An exact copy of every entry is the answer here, with no pictures.
[Data in this exercise — start]
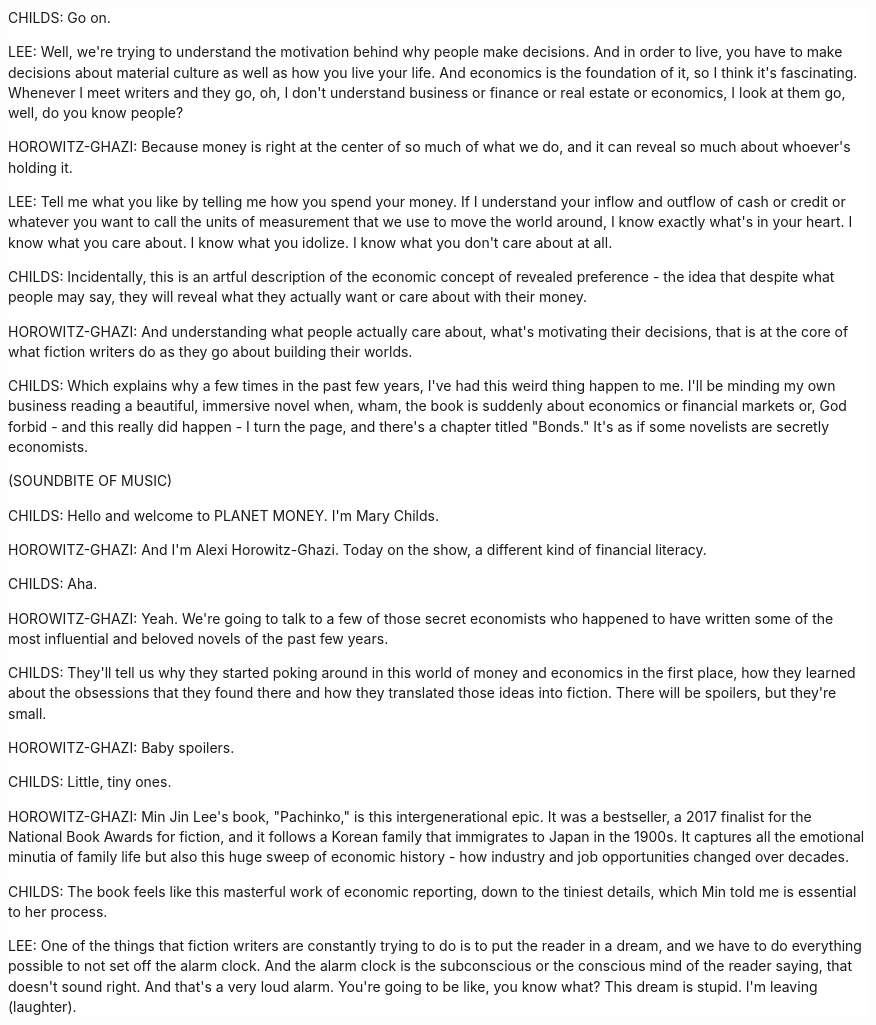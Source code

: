 CHILDS: Go on.

LEE: Well, we're trying to understand the motivation behind why people make decisions. And in order to live, you have to make decisions about material culture as well as how you live your life. And economics is the foundation of it, so I think it's fascinating. Whenever I meet writers and they go, oh, I don't understand business or finance or real estate or economics, I look at them go, well, do you know people?

HOROWITZ-GHAZI: Because money is right at the center of so much of what we do, and it can reveal so much about whoever's holding it.

LEE: Tell me what you like by telling me how you spend your money. If I understand your inflow and outflow of cash or credit or whatever you want to call the units of measurement that we use to move the world around, I know exactly what's in your heart. I know what you care about. I know what you idolize. I know what you don't care about at all.

CHILDS: Incidentally, this is an artful description of the economic concept of revealed preference - the idea that despite what people may say, they will reveal what they actually want or care about with their money.

HOROWITZ-GHAZI: And understanding what people actually care about, what's motivating their decisions, that is at the core of what fiction writers do as they go about building their worlds.

CHILDS: Which explains why a few times in the past few years, I've had this weird thing happen to me. I'll be minding my own business reading a beautiful, immersive novel when, wham, the book is suddenly about economics or financial markets or, God forbid - and this really did happen - I turn the page, and there's a chapter titled "Bonds." It's as if some novelists are secretly economists.

(SOUNDBITE OF MUSIC)

CHILDS: Hello and welcome to PLANET MONEY. I'm Mary Childs.

HOROWITZ-GHAZI: And I'm Alexi Horowitz-Ghazi. Today on the show, a different kind of financial literacy.

CHILDS: Aha.

HOROWITZ-GHAZI: Yeah. We're going to talk to a few of those secret economists who happened to have written some of the most influential and beloved novels of the past few years.

CHILDS: They'll tell us why they started poking around in this world of money and economics in the first place, how they learned about the obsessions that they found there and how they translated those ideas into fiction. There will be spoilers, but they're small.

HOROWITZ-GHAZI: Baby spoilers.

CHILDS: Little, tiny ones.

HOROWITZ-GHAZI: Min Jin Lee's book, "Pachinko," is this intergenerational epic. It was a bestseller, a 2017 finalist for the National Book Awards for fiction, and it follows a Korean family that immigrates to Japan in the 1900s. It captures all the emotional minutia of family life but also this huge sweep of economic history - how industry and job opportunities changed over decades.

CHILDS: The book feels like this masterful work of economic reporting, down to the tiniest details, which Min told me is essential to her process.

LEE: One of the things that fiction writers are constantly trying to do is to put the reader in a dream, and we have to do everything possible to not set off the alarm clock. And the alarm clock is the subconscious or the conscious mind of the reader saying, that doesn't sound right. And that's a very loud alarm. You're going to be like, you know what? This dream is stupid. I'm leaving (laughter).
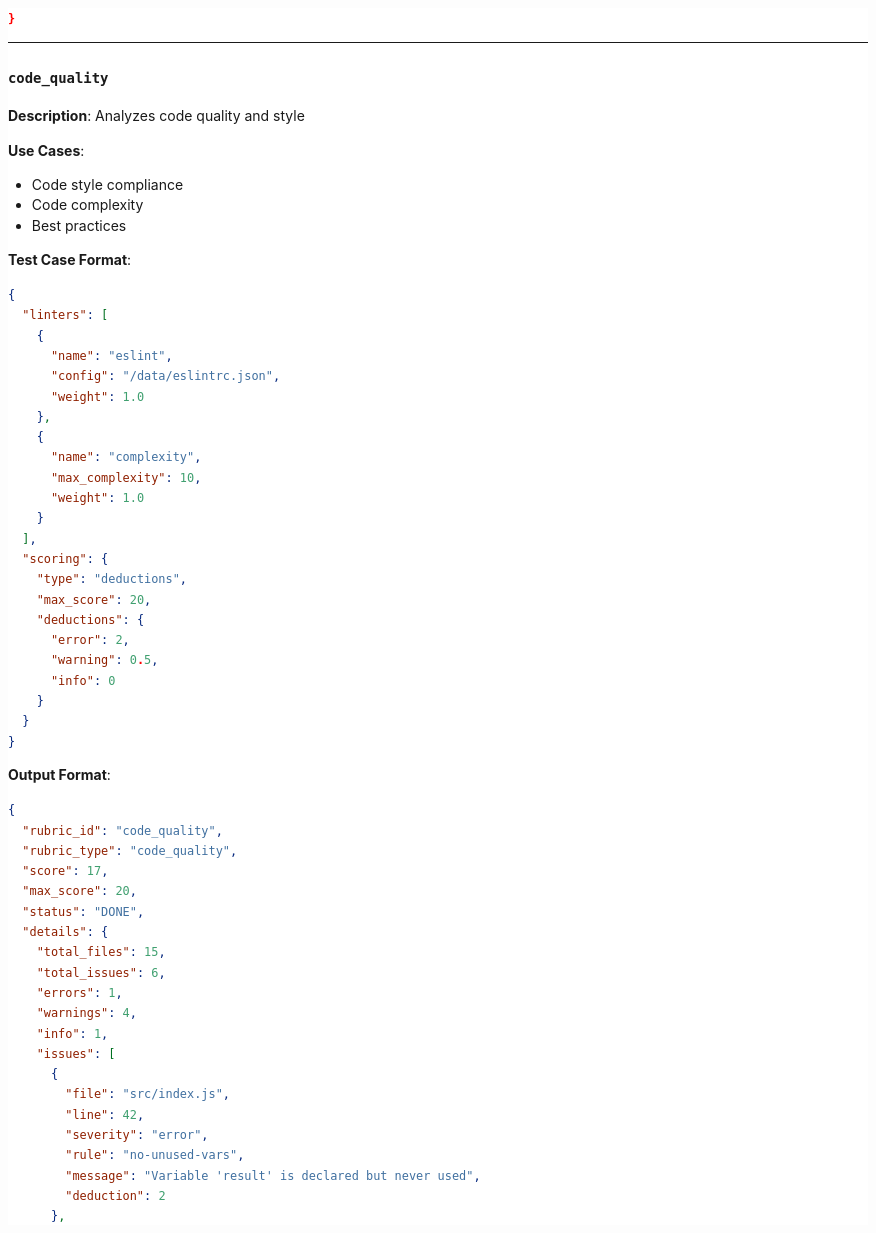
 ```json
}
```

---

### `code_quality`

**Description**: Analyzes code quality and style

**Use Cases**:

- Code style compliance
- Code complexity
- Best practices

**Test Case Format**:

```json
{
  "linters": [
    {
      "name": "eslint",
      "config": "/data/eslintrc.json",
      "weight": 1.0
    },
    {
      "name": "complexity",
      "max_complexity": 10,
      "weight": 1.0
    }
  ],
  "scoring": {
    "type": "deductions",
    "max_score": 20,
    "deductions": {
      "error": 2,
      "warning": 0.5,
      "info": 0
    }
  }
}
```

**Output Format**:

```json
{
  "rubric_id": "code_quality",
  "rubric_type": "code_quality",
  "score": 17,
  "max_score": 20,
  "status": "DONE",
  "details": {
    "total_files": 15,
    "total_issues": 6,
    "errors": 1,
    "warnings": 4,
    "info": 1,
    "issues": [
      {
        "file": "src/index.js",
        "line": 42,
        "severity": "error",
        "rule": "no-unused-vars",
        "message": "Variable 'result' is declared but never used",
        "deduction": 2
      },
```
[Data in this exercise — finish]
Expected output:
Source code

: CHILDS: Go on.

LEE: Well, we're trying to understand the motivation behind why people make decisions. And in order to live, you have to make decisions about material culture as well as how you live your life. And economics is the foundation of it, so I think it's fascinating. Whenever I meet writers and they go, oh, I don't understand business or finance or real estate or economics, I look at them go, well, do you know people?

HOROWITZ-GHAZI: Because money is right at the center of so much of what we do, and it can reveal so much about whoever's holding it.

LEE: Tell me what you like by telling me how you spend your money. If I understand your inflow and outflow of cash or credit or whatever you want to call the units of measurement that we use to move the world around, I know exactly what's in your heart. I know what you care about. I know what you idolize. I know what you don't care about at all.

CHILDS: Incidentally, this is an artful description of the economic concept of revealed preference - the idea that despite what people may say, they will reveal what they actually want or care about with their money.

HOROWITZ-GHAZI: And understanding what people actually care about, what's motivating their decisions, that is at the core of what fiction writers do as they go about building their worlds.

CHILDS: Which explains why a few times in the past few years, I've had this weird thing happen to me. I'll be minding my own business reading a beautiful, immersive novel when, wham, the book is suddenly about economics or financial markets or, God forbid - and this really did happen - I turn the page, and there's a chapter titled "Bonds." It's as if some novelists are secretly economists.

(SOUNDBITE OF MUSIC)

CHILDS: Hello and welcome to PLANET MONEY. I'm Mary Childs.

HOROWITZ-GHAZI: And I'm Alexi Horowitz-Ghazi. Today on the show, a different kind of financial literacy.

CHILDS: Aha.

HOROWITZ-GHAZI: Yeah. We're going to talk to a few of those secret economists who happened to have written some of the most influential and beloved novels of the past few years.

CHILDS: They'll tell us why they started poking around in this world of money and economics in the first place, how they learned about the obsessions that they found there and how they translated those ideas into fiction. There will be spoilers, but they're small.

HOROWITZ-GHAZI: Baby spoilers.

CHILDS: Little, tiny ones.

HOROWITZ-GHAZI: Min Jin Lee's book, "Pachinko," is this intergenerational epic. It was a bestseller, a 2017 finalist for the National Book Awards for fiction, and it follows a Korean family that immigrates to Japan in the 1900s. It captures all the emotional minutia of family life but also this huge sweep of economic history - how industry and job opportunities changed over decades.

CHILDS: The book feels like this masterful work of economic reporting, down to the tiniest details, which Min told me is essential to her process.

LEE: One of the things that fiction writers are constantly trying to do is to put the reader in a dream, and we have to do everything possible to not set off the alarm clock. And the alarm clock is the subconscious or the conscious mind of the reader saying, that doesn't sound right. And that's a very loud alarm. You're going to be like, you know what? This dream is stupid. I'm leaving (laughter).
 ```json
}
```

---

### `code_quality`

**Description**: Analyzes code quality and style

**Use Cases**:

- Code style compliance
- Code complexity
- Best practices

**Test Case Format**:

```json
{
  "linters": [
    {
      "name": "eslint",
      "config": "/data/eslintrc.json",
      "weight": 1.0
    },
    {
      "name": "complexity",
      "max_complexity": 10,
      "weight": 1.0
    }
  ],
  "scoring": {
    "type": "deductions",
    "max_score": 20,
    "deductions": {
      "error": 2,
      "warning": 0.5,
      "info": 0
    }
  }
}
```

**Output Format**:

```json
{
  "rubric_id": "code_quality",
  "rubric_type": "code_quality",
  "score": 17,
  "max_score": 20,
  "status": "DONE",
  "details": {
    "total_files": 15,
    "total_issues": 6,
    "errors": 1,
    "warnings": 4,
    "info": 1,
    "issues": [
      {
        "file": "src/index.js",
        "line": 42,
        "severity": "error",
        "rule": "no-unused-vars",
        "message": "Variable 'result' is declared but never used",
        "deduction": 2
      },
```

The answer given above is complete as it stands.